◆ **TASK**
Search the records for the word "Autowired" and copy every line in which it occurs.

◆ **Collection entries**
****************

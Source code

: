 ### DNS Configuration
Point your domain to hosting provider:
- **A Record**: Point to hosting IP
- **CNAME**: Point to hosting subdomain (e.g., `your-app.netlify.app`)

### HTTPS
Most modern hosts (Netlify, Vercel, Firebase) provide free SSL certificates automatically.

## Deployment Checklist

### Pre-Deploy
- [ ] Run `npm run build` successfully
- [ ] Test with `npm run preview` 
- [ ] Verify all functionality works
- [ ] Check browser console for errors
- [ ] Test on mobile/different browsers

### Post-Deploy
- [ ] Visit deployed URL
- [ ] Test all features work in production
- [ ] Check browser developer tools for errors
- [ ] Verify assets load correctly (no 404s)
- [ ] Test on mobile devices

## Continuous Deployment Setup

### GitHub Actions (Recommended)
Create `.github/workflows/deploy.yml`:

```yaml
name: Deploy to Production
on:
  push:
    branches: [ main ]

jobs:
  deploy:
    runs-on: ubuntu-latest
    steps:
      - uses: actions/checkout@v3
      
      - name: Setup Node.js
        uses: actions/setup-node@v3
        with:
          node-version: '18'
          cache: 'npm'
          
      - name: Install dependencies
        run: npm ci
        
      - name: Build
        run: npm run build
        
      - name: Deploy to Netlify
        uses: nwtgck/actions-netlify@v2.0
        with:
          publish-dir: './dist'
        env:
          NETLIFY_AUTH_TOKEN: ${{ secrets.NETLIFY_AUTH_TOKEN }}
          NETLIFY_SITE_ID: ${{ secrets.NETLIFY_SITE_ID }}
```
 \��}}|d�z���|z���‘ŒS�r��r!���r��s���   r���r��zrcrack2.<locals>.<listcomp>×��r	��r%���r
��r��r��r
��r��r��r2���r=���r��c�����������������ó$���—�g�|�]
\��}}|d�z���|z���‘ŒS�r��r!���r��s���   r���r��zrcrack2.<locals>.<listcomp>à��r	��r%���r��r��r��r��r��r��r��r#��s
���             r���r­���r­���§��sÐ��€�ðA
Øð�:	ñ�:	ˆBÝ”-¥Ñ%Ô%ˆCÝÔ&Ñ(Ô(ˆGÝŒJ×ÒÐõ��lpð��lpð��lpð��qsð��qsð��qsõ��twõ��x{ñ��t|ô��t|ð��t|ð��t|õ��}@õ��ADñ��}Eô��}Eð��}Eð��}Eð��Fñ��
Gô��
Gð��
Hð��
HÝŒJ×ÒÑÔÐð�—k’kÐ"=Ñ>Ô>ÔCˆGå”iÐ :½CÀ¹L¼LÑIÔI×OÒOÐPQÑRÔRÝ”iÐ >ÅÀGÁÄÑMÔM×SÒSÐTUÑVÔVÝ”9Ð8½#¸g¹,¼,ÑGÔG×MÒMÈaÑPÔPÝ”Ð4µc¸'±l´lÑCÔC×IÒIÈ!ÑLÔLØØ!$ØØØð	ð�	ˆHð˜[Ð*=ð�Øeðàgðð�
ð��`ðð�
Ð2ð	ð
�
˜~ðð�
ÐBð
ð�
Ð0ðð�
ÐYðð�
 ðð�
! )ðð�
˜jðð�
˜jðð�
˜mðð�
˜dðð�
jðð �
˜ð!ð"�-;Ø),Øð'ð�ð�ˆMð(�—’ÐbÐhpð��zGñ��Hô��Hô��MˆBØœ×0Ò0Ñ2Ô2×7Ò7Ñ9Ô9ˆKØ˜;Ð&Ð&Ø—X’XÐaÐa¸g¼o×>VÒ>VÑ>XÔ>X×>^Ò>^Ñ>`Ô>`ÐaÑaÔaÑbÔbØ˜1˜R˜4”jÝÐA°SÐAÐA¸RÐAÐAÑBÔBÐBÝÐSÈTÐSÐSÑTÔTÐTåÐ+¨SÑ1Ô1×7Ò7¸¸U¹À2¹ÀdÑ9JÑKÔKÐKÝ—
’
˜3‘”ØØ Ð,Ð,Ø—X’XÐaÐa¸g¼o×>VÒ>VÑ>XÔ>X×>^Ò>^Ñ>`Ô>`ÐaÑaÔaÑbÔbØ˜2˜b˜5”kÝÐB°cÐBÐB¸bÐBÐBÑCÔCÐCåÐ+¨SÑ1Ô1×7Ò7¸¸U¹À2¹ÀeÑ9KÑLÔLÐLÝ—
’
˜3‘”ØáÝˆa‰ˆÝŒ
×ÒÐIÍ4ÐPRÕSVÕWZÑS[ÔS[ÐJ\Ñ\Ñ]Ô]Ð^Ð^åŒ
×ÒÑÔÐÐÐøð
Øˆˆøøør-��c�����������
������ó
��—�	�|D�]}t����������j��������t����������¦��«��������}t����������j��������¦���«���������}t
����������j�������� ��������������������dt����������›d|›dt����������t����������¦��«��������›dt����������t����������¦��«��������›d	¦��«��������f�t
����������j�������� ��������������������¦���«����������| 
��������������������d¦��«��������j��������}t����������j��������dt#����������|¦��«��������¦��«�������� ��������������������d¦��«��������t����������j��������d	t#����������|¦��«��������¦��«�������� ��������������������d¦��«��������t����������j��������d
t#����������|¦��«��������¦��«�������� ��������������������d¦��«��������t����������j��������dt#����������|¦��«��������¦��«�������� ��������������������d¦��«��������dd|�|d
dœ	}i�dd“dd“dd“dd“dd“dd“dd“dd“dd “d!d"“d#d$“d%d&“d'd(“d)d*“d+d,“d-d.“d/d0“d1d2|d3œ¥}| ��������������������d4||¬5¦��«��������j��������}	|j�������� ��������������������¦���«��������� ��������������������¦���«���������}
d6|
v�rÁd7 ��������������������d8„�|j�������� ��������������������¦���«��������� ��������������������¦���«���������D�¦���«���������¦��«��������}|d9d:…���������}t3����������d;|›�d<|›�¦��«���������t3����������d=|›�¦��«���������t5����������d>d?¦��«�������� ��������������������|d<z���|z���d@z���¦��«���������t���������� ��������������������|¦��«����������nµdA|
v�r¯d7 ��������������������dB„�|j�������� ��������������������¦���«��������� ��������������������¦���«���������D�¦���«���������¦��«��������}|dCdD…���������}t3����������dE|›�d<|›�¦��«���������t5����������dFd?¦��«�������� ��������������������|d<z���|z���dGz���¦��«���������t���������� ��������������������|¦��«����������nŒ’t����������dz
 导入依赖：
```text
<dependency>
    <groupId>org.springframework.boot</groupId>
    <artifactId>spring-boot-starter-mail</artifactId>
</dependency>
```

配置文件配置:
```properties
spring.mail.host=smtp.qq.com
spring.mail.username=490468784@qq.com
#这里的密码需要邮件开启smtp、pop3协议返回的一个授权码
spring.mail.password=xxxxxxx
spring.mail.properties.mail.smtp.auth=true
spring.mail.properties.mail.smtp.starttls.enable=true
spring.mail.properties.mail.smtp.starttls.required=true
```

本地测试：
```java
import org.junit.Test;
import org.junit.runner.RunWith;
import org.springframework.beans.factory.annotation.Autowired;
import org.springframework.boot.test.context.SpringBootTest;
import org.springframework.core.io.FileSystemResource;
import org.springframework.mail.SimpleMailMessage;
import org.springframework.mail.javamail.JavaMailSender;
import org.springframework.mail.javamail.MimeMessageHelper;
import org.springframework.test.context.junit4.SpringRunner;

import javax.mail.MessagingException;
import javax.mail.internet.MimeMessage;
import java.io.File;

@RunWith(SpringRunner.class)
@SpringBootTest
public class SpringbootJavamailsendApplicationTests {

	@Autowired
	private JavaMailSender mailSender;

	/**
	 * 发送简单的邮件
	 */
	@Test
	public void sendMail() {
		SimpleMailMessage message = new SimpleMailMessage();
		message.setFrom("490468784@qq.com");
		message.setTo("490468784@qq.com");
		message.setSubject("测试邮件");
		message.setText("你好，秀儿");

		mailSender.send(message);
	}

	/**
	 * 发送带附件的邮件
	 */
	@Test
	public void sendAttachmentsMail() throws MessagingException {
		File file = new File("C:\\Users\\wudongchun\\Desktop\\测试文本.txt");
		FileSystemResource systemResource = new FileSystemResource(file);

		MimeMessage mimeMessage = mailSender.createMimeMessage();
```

****************

◆ **SOLUTION**
import org.springframework.beans.factory.annotation.Autowired;
	@Autowired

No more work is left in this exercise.